Task instructions >>
Your output should be everything below from the line containing "The CPI is calculated" down to the line containing "Suppose you opened", both ends included, copied exactly, with pictures left out.

Records for processing >>
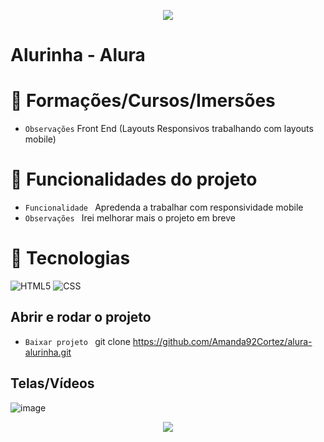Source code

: <p align="center">
   <img src="http://img.shields.io/static/v1?label=STATUS&message=EM_ANDAMENTO&color=RED&style=for-the-badge" #vitrinedev/>
</p>

<h1>Alurinha - Alura</h1>

# :pushpin: Formações/Cursos/Imersões
- ` Observações ` Front End (Layouts Responsivos trabalhando com layouts mobile)

# :hammer: Funcionalidades do projeto
- `Funcionalidade ` Apredenda a trabalhar com responsividade mobile
- `Observações ` Irei melhorar mais o projeto em breve

# :bookmark_tabs: Tecnologias
![HTML5](https://img.shields.io/badge/HTML-e06b12?style=for-the-badge&logo=html5&logoColor=white)
![CSS](https://img.shields.io/badge/CSS-1283e0?&style=for-the-badge&logo=css3&logoColor=white)

## Abrir e rodar o projeto
- `Baixar projeto ` git clone https://github.com/Amanda92Cortez/alura-alurinha.git

## Telas/Vídeos
![image](https://github.com/Amanda92Cortez/alura-alurinha/assets/19363871/1e86e615-1456-4f8d-b67b-de7497ded36c)

<p align="center"> <img src="http://img.shields.io/static/v1?label=OBSERVACAO&message=MELHORAR_PROJETO&color=RED&style=for-the-badge" #vitrinedev/> </p>
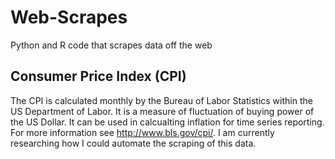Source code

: # Web-Scrapes
Python and R code that scrapes data off the web

## Consumer Price Index (CPI)
The CPI is calculated monthly by the Bureau of Labor Statistics within the US Department of Labor.  It is a measure of fluctuation of buying power of the US Dollar.  It can be used in calcualting inflation for time series reporting.  For more information see http://www.bls.gov/cpi/.  I am currently researching how I could automate the scraping of this data.
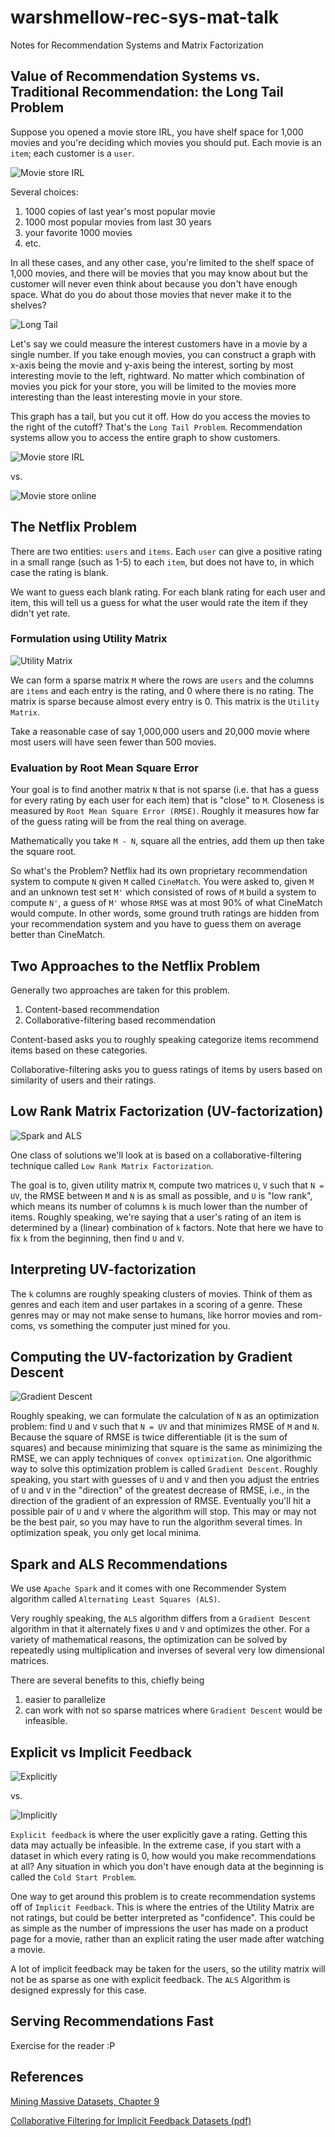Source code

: # warshmellow-rec-sys-mat-talk
Notes for Recommendation Systems and Matrix Factorization

## Value of Recommendation Systems vs. Traditional Recommendation: the Long Tail Problem

Suppose you opened a movie store IRL, you have shelf space for 1,000 movies and you're deciding which movies you should put. Each movie is an `item`; each customer is a `user`.

![Movie store IRL](https://flavorwire.files.wordpress.com/2012/04/kims.jpeg)

Several choices:

1. 1000 copies of last year's most popular movie
1. 1000 most popular movies from last 30 years
1. your favorite 1000 movies
1. etc.

In all these cases, and any other case, you're limited to the shelf space of 1,000 movies, and there will be movies that you may know about but the customer will never even think about because you don't have enough space. What do you do about those movies that never make it to the shelves?

![Long Tail](http://www.thelongtail.com/conceptual.jpg)

Let's say we could measure the interest customers have in a movie by a single number. If you take enough movies, you can construct a graph with x-axis being the movie and y-axis being the interest, sorting by most interesting movie to the left, rightward. No matter which combination of movies you pick for your store, you will be limited to the movies more interesting than the least interesting movie in your store.

This graph has a tail, but you cut it off. How do you access the movies to the right of the cutoff? That's the `Long Tail Problem`.  Recommendation systems allow you to access the entire graph to show customers.


![Movie store IRL](https://flavorwire.files.wordpress.com/2012/04/kims.jpeg)

vs.

![Movie store online](http://www.essentialdesigns.net/wp-content/uploads/2015/09/netflixandchill11.gif)


## The Netflix Problem

There are two entities: `users` and `items`. Each `user` can give a positive rating in a small range (such as 1-5) to each `item`, but does not have to, in which case the rating is blank.

We want to guess each blank rating. For each blank rating for each user and item, this will tell us a guess for what the user would rate the item if they didn't yet rate.

### Formulation using Utility Matrix
![Utility Matrix](http://bit.ly/2eHEPyU)

We can form a sparse matrix `M` where the rows are `users` and the columns are `items` and each entry is the rating, and 0 where there is no rating. The matrix is sparse because almost every entry is 0. This matrix is the `Utility Matrix`.

Take a reasonable case of say 1,000,000 users and 20,000 movie where most users will have seen fewer than 500 movies.
### Evaluation by Root Mean Square Error

Your goal is to find another matrix `N` that is not sparse (i.e. that has a guess for every rating by each user for each item) that is "close" to `M`. Closeness is measured by `Root Mean Square Error (RMSE)`. Roughly it measures how far of the guess rating will be from the real thing on average.

Mathematically you take `M - N`, square all the entries, add them up then take the square root.

So what's the Problem? Netflix had its own proprietary recommendation system to compute `N` given `M` called `CineMatch`. You were asked to, given `M` and an unknown test set `M'` which consisted of rows of `M` build a system to compute `N'`, a guess of `M'` whose `RMSE` was at most 90% of what CineMatch would compute. In other words, some ground truth ratings are hidden from your recommendation system and you have to guess them on average better than CineMatch.

## Two Approaches to the Netflix Problem
Generally two approaches are taken for this problem.

1. Content-based recommendation
1. Collaborative-filtering based recommendation

Content-based asks you to roughly speaking categorize items recommend items based on these categories.

Collaborative-filtering asks you to guess ratings of items by users based on similarity of users and their ratings.

## Low Rank Matrix Factorization (UV-factorization)
![Spark and ALS](http://i.picresize.com/images/2016/11/04/62zpb.png)

One class of solutions we'll look at is based on a collaborative-filtering technique called `Low Rank Matrix Factorization`.

The goal is to, given utility matrix `M`, compute two matrices `U`, `V` such that `N = UV`, the RMSE between `M` and `N` is as small as possible, and `U` is "low rank", which means its number of columns `k` is much lower than the number of items. Roughly speaking, we're saying that a user's rating of an item is determined by a (linear) combination of `k` factors. Note that here we have to fix `k` from the beginning, then find `U` and `V`.

## Interpreting UV-factorization
The `k` columns are roughly speaking clusters of movies. Think of them as genres and each item and user partakes in a scoring of a genre. These genres may or may not make sense to humans, like horror movies and rom-coms, vs something the computer just mined for you.

## Computing the UV-factorization by Gradient Descent
![Gradient Descent](http://bit.ly/2eHFn89)

Roughly speaking, we can formulate the calculation of `N` as an optimization problem: find `U` and `V` such that `N = UV` and that minimizes RMSE of `M` and `N`. Because the square of RMSE is twice differentiable (it is the sum of squares) and because minimizing that square is the same as minimizing the RMSE, we can apply techniques of `convex optimization`. One algorithmic way to solve this optimization problem is called `Gradient Descent`. Roughly speaking, you start with guesses of `U` and `V` and then you adjust the entries of `U` and `V` in the "direction" of the greatest decrease of RMSE, i.e., in the direction of the gradient of an expression of RMSE. Eventually you'll hit a possible pair of `U` and `V` where the algorithm will stop. This may or may not be the best pair, so you may have to run the algorithm several times. In optimization speak, you only get local minima.

## Spark and ALS Recommendations
We use `Apache Spark` and it comes with one Recommender System algorithm called `Alternating Least Squares (ALS)`.

Very roughly speaking, the `ALS` algorithm differs from a `Gradient Descent` algorithm in that it alternately fixes `U` and `V` and optimizes the other. For a variety of mathematical reasons, the optimization can be solved by repeatedly using multiplication and inverses of several very low dimensional matrices.

There are several benefits to this, chiefly being

1. easier to parallelize
1. can work with not so sparse matrices where `Gradient Descent` would be infeasible.

## Explicit vs Implicit Feedback
![Explicitly](http://www.guidingtech.com/assets/postimages/2015/08/netflix-rating-reset.png)

vs.

![Implicitly](http://cdn.bgr.com/2016/02/scooby-doo-netflix.jpg?quality=98&strip=all&w=624)

`Explicit feedback` is where the user explicitly gave a rating. Getting this data may actually be infeasible. In the extreme case, if you start with a dataset in which every rating is 0, how would you make recommendations at all? Any situation in which you don't have enough data at the beginning is called the `Cold Start Problem`.

One way to get around this problem is to create recommendation systems off of `Implicit Feedback`. This is where the entries of the Utility Matrix are not ratings, but could be better interpreted as "confidence". This could be as simple as the number of impressions the user has made on a product page for a movie, rather than an explicit rating the user made after watching a movie.

A lot of implicit feedback may be taken for the users, so the utility matrix will not be as sparse as one with explicit feedback. The `ALS` Algorithm is designed expressly for this case.

## Serving Recommendations Fast
Exercise for the reader :P

## References
[Mining Massive Datasets, Chapter 9](http://www.mmds.org/)

[Collaborative Filtering for Implicit Feedback Datasets (pdf)](http://yifanhu.net/PUB/cf.pdf)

Written solution >>
The CPI is calculated monthly by the Bureau of Labor Statistics within the US Department of Labor.  It is a measure of fluctuation of buying power of the US Dollar.  It can be used in calcualting inflation for time series reporting.  For more information see http://www.bls.gov/cpi/.  I am currently researching how I could automate the scraping of this data.
Source code

: # warshmellow-rec-sys-mat-talk
Notes for Recommendation Systems and Matrix Factorization

## Value of Recommendation Systems vs. Traditional Recommendation: the Long Tail Problem

Suppose you opened a movie store IRL, you have shelf space for 1,000 movies and you're deciding which movies you should put. Each movie is an `item`; each customer is a `user`.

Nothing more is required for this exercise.